__TASK DETAILS__. Your task is to repeat exactly the lines below between the line holding "[a) Playlist: Stargirl 5hre9a Heavenly" and the line holding "[g) Playlist: Stargirl", inclusive, and only those.

[Plain-text document sources]

^^^^^^^^^^^^^^^^

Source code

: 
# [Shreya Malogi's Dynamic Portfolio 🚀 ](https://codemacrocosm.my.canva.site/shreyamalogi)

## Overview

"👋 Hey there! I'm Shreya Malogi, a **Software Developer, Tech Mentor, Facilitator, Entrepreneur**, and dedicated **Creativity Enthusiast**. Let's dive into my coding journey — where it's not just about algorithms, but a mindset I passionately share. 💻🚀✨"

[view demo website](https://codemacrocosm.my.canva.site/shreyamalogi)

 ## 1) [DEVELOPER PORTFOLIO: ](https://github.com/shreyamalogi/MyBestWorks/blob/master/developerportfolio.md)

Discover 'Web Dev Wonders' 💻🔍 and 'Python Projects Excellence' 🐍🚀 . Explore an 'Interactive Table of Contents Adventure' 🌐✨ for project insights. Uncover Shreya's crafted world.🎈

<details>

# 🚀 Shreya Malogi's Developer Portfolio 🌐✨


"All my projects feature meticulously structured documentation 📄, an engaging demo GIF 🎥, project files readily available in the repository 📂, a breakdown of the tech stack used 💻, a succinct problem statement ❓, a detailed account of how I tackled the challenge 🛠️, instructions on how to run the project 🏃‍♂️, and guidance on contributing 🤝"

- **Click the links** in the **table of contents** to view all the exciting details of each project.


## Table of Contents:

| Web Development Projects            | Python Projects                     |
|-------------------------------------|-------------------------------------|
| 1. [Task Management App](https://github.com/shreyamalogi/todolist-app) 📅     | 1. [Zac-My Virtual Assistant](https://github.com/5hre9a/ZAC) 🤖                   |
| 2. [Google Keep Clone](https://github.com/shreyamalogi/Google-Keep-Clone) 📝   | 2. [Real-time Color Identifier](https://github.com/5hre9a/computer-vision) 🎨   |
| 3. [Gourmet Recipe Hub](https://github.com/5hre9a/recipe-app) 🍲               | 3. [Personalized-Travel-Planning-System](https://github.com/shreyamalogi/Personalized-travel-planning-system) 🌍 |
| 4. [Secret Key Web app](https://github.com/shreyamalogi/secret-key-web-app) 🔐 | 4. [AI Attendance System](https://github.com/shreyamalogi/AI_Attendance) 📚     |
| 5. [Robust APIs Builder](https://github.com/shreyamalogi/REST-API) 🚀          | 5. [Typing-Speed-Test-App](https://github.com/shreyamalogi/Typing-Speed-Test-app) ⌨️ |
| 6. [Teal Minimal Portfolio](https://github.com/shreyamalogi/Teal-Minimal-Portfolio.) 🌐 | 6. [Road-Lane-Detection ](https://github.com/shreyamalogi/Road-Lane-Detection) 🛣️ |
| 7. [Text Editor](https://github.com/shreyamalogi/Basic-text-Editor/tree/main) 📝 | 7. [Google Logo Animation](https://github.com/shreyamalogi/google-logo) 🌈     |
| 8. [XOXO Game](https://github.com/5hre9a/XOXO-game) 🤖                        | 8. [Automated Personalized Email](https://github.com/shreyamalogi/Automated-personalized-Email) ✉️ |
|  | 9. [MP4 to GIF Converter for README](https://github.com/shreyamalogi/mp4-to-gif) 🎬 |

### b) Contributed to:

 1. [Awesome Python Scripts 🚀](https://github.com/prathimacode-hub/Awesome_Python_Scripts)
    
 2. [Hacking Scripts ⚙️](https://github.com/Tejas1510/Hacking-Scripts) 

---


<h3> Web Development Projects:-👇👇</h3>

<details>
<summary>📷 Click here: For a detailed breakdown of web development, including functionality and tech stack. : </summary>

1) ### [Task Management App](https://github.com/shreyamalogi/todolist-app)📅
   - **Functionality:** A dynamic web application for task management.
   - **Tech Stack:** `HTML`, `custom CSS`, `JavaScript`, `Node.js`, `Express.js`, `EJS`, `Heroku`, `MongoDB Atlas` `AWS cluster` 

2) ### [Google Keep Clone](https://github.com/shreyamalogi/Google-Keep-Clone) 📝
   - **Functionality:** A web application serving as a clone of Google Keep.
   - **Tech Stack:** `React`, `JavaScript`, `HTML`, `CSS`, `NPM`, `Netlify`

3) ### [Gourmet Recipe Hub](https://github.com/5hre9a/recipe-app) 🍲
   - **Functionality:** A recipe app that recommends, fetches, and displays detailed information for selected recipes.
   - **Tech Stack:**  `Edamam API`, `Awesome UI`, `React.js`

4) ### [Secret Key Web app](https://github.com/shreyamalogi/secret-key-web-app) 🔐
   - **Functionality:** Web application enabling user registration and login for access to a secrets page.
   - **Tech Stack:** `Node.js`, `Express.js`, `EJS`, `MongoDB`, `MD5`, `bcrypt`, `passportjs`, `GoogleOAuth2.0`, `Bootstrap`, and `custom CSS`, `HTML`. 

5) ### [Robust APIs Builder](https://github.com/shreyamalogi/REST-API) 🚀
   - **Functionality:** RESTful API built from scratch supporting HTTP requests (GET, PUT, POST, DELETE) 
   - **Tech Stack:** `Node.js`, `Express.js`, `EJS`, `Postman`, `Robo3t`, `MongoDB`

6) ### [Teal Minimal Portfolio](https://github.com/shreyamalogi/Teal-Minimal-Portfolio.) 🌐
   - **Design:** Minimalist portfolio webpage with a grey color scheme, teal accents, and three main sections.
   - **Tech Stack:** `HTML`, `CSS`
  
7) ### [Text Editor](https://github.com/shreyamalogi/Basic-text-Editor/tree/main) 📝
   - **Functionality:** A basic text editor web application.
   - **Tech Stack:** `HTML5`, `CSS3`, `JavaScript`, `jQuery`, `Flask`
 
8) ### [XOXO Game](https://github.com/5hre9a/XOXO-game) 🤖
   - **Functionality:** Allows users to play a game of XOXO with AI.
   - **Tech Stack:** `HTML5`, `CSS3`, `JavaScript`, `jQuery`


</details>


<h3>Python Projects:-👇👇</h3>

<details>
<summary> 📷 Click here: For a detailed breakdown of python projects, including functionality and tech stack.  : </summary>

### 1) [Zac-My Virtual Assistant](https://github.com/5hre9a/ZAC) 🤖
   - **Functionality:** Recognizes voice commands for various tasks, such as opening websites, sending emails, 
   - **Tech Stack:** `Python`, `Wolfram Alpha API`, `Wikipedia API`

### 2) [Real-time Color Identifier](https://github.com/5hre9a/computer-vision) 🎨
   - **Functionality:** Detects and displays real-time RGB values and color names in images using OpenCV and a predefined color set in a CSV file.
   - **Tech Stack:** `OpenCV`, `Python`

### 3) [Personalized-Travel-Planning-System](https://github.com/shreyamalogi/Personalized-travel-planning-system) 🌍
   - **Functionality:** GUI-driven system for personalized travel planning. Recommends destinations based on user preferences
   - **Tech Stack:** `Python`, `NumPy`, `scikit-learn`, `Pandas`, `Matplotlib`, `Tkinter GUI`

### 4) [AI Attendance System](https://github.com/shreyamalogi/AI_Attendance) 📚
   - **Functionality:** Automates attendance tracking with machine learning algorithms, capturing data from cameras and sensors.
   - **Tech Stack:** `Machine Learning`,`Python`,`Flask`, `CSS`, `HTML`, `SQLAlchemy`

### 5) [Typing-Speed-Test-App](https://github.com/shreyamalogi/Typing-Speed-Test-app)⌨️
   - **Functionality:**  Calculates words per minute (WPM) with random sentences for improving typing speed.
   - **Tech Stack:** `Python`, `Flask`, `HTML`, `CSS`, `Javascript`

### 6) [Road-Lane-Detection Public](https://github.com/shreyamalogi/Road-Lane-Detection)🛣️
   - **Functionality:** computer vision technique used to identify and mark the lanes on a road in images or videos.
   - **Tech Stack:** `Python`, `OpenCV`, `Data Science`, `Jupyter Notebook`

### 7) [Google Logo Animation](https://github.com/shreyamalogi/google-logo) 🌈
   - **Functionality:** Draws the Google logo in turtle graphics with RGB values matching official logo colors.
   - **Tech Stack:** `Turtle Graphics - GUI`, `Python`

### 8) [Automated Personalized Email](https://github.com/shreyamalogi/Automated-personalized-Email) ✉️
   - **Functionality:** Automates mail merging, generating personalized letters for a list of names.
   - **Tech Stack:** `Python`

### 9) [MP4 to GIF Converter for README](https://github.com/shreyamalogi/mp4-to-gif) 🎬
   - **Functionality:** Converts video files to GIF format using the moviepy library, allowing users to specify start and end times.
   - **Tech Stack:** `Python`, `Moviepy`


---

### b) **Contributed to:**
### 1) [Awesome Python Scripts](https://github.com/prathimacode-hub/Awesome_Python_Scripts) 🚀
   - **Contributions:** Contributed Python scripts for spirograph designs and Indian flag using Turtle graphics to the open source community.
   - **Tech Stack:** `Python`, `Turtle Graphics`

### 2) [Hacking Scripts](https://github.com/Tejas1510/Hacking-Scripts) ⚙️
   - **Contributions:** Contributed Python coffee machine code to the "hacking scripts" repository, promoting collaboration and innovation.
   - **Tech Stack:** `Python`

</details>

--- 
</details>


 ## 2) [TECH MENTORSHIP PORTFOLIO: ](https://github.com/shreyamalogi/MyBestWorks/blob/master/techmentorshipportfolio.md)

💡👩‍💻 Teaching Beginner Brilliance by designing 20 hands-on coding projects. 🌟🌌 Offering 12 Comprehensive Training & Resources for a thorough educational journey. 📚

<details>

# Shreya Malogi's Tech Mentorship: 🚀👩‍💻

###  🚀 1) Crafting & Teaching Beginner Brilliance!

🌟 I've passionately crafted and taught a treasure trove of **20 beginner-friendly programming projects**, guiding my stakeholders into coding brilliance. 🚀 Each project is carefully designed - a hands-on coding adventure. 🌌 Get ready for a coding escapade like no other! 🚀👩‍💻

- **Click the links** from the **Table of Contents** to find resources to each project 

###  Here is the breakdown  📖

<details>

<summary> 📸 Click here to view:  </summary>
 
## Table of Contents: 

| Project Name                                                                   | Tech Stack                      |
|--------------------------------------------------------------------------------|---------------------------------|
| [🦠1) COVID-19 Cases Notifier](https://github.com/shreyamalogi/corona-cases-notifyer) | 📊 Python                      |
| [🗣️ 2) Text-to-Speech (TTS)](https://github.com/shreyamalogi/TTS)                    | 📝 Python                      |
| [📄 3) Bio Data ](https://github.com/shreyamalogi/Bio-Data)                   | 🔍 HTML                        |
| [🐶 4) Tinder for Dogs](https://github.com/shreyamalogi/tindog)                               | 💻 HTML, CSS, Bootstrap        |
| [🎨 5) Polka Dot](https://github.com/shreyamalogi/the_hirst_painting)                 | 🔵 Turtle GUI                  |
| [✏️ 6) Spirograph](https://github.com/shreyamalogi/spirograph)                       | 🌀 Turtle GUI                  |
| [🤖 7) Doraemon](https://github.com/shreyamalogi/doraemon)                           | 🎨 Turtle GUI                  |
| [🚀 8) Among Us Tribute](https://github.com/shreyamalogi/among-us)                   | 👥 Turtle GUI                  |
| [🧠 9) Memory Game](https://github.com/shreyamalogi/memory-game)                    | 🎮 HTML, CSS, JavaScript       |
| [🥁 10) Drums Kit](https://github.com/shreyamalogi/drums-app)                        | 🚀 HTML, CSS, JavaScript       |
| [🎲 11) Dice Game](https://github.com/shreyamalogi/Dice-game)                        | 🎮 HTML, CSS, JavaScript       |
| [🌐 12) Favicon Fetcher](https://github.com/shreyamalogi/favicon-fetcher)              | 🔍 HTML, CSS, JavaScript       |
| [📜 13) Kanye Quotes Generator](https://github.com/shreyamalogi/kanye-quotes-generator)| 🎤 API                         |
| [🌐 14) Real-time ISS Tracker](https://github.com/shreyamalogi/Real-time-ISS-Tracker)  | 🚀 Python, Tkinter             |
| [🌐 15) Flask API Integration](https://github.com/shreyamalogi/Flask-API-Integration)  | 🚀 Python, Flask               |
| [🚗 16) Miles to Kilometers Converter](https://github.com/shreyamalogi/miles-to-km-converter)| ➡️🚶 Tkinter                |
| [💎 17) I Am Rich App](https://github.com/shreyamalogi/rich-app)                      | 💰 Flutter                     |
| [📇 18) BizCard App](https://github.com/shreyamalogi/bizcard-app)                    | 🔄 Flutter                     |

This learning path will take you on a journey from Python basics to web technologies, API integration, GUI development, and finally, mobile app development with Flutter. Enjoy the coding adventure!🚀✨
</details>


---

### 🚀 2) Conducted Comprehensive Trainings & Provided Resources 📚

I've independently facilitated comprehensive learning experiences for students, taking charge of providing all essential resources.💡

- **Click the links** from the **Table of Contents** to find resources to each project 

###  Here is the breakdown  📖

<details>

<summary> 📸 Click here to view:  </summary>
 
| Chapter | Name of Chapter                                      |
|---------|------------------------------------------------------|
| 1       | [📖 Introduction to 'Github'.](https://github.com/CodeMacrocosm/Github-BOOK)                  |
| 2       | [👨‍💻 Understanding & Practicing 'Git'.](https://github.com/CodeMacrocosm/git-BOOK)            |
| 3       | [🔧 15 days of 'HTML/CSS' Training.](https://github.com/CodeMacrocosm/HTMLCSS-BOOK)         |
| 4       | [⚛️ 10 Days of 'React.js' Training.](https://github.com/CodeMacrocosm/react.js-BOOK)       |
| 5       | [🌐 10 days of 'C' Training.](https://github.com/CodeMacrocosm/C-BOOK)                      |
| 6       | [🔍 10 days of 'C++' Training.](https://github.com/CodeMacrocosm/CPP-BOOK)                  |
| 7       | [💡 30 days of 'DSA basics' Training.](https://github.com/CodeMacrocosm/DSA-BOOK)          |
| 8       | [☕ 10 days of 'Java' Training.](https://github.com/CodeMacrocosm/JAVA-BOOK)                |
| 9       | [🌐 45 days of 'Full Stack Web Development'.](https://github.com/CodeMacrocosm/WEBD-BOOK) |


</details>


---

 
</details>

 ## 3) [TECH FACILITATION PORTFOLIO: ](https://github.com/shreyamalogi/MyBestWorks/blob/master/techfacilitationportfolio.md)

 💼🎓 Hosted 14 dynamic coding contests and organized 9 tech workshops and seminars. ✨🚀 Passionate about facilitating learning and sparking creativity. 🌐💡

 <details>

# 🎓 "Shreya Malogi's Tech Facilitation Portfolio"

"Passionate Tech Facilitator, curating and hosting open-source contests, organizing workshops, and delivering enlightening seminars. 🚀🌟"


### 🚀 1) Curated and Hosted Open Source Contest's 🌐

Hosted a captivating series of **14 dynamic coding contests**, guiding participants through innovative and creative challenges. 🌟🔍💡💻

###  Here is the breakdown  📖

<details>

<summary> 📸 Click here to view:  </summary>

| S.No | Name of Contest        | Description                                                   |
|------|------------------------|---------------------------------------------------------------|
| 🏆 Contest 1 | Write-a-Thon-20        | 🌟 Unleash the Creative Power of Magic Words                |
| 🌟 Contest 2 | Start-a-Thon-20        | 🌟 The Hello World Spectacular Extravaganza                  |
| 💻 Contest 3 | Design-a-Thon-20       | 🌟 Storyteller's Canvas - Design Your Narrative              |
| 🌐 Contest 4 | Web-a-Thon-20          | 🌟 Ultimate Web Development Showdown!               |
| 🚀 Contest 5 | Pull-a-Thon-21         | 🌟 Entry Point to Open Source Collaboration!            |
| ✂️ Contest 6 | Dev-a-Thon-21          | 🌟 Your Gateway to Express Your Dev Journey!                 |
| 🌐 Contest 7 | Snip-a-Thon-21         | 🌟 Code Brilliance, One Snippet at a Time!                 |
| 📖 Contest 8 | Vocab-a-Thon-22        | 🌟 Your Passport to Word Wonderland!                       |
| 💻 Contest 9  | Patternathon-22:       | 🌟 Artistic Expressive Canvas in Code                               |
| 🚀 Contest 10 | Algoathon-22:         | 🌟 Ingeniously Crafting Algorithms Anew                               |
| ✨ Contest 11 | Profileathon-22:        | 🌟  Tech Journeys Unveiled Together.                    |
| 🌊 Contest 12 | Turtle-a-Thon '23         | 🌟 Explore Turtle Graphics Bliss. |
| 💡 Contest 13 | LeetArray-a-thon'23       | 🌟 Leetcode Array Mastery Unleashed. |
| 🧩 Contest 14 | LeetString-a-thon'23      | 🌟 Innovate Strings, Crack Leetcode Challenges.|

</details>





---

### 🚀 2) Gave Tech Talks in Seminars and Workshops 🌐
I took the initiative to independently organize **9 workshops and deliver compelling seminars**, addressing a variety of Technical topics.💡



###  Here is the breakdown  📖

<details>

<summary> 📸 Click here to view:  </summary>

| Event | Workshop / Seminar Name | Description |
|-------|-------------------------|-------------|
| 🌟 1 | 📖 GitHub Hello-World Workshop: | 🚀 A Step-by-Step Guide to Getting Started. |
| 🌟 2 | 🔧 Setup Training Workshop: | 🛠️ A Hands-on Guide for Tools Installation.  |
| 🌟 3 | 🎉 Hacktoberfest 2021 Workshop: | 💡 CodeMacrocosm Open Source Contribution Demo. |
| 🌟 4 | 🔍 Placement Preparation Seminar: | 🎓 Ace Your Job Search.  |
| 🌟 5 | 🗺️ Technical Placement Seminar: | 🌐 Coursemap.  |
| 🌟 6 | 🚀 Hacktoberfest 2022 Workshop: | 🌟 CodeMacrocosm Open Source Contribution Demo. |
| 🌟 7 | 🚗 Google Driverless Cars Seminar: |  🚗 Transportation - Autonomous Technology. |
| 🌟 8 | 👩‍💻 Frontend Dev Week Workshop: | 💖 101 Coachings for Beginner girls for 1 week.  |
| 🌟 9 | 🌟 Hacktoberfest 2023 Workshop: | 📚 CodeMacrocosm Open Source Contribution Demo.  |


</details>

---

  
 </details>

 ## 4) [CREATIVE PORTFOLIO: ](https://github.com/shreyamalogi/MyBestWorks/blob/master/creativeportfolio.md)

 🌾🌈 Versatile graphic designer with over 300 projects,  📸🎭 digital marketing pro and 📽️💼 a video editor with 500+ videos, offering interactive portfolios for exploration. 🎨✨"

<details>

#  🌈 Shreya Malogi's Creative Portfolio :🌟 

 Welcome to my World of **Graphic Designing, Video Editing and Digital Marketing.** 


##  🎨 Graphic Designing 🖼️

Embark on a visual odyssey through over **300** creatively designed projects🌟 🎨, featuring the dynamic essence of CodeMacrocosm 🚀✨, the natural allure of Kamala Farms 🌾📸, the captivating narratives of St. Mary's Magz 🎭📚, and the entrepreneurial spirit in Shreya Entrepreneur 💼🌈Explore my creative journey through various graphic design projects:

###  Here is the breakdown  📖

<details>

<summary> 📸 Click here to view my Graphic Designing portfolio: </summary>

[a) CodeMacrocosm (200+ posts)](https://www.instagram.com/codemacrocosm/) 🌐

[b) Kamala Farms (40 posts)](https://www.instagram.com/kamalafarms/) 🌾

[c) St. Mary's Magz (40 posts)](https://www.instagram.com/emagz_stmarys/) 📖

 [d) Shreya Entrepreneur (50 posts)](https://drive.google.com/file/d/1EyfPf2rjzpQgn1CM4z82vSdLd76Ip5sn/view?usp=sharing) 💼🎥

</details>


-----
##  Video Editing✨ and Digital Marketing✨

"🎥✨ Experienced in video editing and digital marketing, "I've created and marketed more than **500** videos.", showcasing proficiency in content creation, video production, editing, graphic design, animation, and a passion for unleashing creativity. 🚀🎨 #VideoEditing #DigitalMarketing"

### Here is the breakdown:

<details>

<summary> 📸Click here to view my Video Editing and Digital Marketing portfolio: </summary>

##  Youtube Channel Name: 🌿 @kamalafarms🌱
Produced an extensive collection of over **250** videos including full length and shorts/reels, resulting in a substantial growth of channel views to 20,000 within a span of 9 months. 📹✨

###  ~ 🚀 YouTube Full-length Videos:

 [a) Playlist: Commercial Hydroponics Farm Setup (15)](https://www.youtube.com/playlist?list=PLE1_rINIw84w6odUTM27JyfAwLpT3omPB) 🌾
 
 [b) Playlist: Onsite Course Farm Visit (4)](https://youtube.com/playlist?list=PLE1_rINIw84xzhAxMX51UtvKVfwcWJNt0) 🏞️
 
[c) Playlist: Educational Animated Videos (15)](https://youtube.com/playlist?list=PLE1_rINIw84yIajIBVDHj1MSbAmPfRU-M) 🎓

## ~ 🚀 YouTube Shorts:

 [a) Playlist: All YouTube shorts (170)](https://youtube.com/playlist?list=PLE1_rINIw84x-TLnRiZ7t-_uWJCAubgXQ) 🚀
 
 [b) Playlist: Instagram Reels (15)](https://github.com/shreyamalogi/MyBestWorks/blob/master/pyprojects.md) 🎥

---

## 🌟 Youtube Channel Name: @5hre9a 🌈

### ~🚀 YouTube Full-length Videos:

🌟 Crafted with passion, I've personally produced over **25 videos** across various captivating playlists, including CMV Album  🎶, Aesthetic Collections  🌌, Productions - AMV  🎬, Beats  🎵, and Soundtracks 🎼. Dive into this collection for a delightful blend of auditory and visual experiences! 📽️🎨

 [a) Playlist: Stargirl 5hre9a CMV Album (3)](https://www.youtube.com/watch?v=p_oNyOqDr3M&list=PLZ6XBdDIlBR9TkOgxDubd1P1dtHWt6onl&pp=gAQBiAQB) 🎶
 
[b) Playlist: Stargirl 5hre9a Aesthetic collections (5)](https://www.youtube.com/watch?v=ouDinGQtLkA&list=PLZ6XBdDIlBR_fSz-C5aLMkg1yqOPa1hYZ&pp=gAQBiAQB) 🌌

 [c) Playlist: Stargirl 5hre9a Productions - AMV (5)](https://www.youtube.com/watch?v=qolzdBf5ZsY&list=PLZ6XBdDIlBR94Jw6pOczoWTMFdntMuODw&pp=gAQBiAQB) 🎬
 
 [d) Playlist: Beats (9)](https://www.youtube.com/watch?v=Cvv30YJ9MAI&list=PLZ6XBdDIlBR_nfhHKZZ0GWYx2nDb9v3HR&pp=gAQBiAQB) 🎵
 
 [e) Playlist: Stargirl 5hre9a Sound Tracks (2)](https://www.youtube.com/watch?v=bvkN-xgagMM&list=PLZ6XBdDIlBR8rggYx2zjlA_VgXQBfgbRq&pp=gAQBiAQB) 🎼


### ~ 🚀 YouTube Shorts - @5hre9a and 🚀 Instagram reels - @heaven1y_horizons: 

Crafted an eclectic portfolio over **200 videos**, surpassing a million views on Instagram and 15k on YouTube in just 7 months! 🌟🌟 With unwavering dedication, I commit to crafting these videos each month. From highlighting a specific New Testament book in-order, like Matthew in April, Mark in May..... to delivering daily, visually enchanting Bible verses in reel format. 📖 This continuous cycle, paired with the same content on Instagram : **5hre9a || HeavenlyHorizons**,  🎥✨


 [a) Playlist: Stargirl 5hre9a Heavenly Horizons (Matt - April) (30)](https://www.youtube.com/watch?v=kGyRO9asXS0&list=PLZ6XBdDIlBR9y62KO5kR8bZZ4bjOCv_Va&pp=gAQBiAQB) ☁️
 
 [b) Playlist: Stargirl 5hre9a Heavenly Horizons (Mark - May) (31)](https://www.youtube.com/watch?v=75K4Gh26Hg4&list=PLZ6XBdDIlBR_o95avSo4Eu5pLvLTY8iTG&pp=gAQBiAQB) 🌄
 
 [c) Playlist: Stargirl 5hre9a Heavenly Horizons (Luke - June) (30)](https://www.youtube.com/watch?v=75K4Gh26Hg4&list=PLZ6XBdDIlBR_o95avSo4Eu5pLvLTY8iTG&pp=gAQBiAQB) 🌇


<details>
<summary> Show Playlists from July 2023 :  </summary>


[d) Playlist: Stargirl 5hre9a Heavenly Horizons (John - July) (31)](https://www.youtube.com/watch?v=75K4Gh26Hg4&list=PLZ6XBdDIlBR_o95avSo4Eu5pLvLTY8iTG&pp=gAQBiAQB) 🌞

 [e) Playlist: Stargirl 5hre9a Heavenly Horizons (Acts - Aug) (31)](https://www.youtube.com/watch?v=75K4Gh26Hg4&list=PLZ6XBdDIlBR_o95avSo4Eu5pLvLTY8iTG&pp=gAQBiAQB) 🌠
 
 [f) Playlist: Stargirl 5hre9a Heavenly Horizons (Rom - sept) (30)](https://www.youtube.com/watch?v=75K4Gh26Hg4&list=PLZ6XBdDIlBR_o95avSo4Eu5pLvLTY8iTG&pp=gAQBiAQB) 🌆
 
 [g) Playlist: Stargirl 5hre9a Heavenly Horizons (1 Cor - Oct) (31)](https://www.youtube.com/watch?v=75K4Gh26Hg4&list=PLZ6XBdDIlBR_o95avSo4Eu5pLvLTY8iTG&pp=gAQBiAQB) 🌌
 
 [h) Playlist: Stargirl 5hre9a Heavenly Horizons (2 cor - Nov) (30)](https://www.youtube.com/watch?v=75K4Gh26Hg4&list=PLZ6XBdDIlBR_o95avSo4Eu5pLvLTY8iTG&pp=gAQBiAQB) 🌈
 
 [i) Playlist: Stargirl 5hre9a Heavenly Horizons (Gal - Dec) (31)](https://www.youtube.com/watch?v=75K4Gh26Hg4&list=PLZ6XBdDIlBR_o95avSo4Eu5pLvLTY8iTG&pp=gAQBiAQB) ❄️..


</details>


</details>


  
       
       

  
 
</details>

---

^^^^^^^^^^^^^^^^

__ANSWER BOX__.
 [a) Playlist: Stargirl 5hre9a Heavenly Horizons (Matt - April) (30)](https://www.youtube.com/watch?v=kGyRO9asXS0&list=PLZ6XBdDIlBR9y62KO5kR8bZZ4bjOCv_Va&pp=gAQBiAQB) ☁️
 
 [b) Playlist: Stargirl 5hre9a Heavenly Horizons (Mark - May) (31)](https://www.youtube.com/watch?v=75K4Gh26Hg4&list=PLZ6XBdDIlBR_o95avSo4Eu5pLvLTY8iTG&pp=gAQBiAQB) 🌄
 
 [c) Playlist: Stargirl 5hre9a Heavenly Horizons (Luke - June) (30)](https://www.youtube.com/watch?v=75K4Gh26Hg4&list=PLZ6XBdDIlBR_o95avSo4Eu5pLvLTY8iTG&pp=gAQBiAQB) 🌇


<details>
<summary> Show Playlists from July 2023 :  </summary>


[d) Playlist: Stargirl 5hre9a Heavenly Horizons (John - July) (31)](https://www.youtube.com/watch?v=75K4Gh26Hg4&list=PLZ6XBdDIlBR_o95avSo4Eu5pLvLTY8iTG&pp=gAQBiAQB) 🌞

 [e) Playlist: Stargirl 5hre9a Heavenly Horizons (Acts - Aug) (31)](https://www.youtube.com/watch?v=75K4Gh26Hg4&list=PLZ6XBdDIlBR_o95avSo4Eu5pLvLTY8iTG&pp=gAQBiAQB) 🌠
 
 [f) Playlist: Stargirl 5hre9a Heavenly Horizons (Rom - sept) (30)](https://www.youtube.com/watch?v=75K4Gh26Hg4&list=PLZ6XBdDIlBR_o95avSo4Eu5pLvLTY8iTG&pp=gAQBiAQB) 🌆
 
 [g) Playlist: Stargirl 5hre9a Heavenly Horizons (1 Cor - Oct) (31)](https://www.youtube.com/watch?v=75K4Gh26Hg4&list=PLZ6XBdDIlBR_o95avSo4Eu5pLvLTY8iTG&pp=gAQBiAQB) 🌌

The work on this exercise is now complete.